DATA PROVIDED section start

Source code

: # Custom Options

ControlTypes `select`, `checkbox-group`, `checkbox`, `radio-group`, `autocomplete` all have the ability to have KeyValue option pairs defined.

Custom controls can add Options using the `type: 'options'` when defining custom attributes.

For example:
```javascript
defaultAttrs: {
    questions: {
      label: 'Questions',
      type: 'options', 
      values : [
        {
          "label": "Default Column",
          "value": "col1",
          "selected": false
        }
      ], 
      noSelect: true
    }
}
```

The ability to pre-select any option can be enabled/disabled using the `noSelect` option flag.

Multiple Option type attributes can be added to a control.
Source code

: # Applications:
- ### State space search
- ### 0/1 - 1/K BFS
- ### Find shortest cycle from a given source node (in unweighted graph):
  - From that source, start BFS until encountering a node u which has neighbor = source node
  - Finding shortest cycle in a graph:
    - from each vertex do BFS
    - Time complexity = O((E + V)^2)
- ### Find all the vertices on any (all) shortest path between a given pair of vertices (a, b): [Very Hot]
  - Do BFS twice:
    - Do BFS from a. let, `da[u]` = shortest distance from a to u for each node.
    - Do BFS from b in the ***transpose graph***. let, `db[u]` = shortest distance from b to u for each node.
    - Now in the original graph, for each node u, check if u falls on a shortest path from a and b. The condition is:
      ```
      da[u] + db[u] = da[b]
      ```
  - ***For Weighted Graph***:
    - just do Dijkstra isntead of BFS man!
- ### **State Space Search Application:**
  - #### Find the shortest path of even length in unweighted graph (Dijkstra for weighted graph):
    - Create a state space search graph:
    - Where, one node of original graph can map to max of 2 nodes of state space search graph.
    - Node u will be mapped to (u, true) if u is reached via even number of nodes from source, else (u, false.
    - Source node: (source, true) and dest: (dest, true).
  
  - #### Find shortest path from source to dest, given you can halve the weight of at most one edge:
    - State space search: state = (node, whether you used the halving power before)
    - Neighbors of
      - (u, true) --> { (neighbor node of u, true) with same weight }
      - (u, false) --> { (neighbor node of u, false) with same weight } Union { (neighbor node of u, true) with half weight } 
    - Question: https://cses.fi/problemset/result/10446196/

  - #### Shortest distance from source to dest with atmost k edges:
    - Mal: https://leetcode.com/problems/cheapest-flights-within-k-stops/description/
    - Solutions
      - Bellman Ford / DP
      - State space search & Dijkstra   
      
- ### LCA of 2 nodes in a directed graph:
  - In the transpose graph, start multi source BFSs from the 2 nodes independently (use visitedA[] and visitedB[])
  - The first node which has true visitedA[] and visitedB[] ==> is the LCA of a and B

DATA PROVIDED section end

All lines that include the word "transpose" must be copied from the material above.

TASK RESPONSE:
    - Do BFS from b in the ***transpose graph***. let, `db[u]` = shortest distance from b to u for each node.
  - In the transpose graph, start multi source BFSs from the 2 nodes independently (use visitedA[] and visitedB[])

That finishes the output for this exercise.